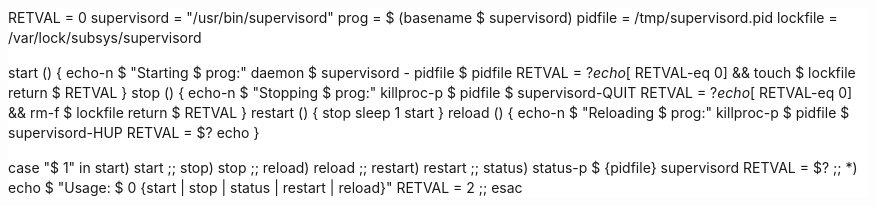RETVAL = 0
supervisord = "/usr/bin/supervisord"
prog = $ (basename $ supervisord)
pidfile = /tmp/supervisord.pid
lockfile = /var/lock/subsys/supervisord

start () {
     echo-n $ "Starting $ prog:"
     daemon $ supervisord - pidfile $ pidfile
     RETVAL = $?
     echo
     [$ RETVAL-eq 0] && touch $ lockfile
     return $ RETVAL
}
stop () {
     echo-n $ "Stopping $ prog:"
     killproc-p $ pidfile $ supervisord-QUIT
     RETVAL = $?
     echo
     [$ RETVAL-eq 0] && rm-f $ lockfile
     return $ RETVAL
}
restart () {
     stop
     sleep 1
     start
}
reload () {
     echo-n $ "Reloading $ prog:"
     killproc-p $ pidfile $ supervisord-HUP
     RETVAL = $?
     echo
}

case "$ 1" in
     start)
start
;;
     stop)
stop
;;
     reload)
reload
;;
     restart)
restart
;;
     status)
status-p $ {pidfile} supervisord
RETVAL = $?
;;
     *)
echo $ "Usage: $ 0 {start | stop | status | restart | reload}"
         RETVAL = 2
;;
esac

+---+

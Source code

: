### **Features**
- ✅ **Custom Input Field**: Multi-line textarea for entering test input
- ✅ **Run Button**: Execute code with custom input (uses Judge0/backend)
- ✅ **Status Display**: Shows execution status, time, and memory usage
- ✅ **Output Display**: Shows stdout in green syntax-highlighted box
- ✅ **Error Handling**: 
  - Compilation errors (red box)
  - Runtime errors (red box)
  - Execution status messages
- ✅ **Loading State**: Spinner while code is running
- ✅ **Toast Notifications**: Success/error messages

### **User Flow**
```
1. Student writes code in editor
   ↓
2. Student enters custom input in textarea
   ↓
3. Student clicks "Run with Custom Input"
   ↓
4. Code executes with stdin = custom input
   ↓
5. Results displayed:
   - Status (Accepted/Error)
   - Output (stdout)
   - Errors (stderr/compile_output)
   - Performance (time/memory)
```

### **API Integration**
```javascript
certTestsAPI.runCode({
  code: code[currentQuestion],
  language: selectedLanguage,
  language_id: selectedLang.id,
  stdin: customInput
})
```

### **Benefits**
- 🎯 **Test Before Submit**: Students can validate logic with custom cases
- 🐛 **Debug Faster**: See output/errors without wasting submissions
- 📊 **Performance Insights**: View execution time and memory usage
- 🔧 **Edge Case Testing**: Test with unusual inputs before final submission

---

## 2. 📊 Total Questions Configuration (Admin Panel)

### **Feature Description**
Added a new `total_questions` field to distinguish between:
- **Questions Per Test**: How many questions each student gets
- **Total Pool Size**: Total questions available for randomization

+---+

Beginning at the line with "- 🔧 **Edge Case" and stopping after the line with "- **Total Pool", please write out every line of the data above exactly and nothing else.

▸ Response to the task:
- 🔧 **Edge Case Testing**: Test with unusual inputs before final submission

---

## 2. 📊 Total Questions Configuration (Admin Panel)

### **Feature Description**
Added a new `total_questions` field to distinguish between:
- **Questions Per Test**: How many questions each student gets
- **Total Pool Size**: Total questions available for randomization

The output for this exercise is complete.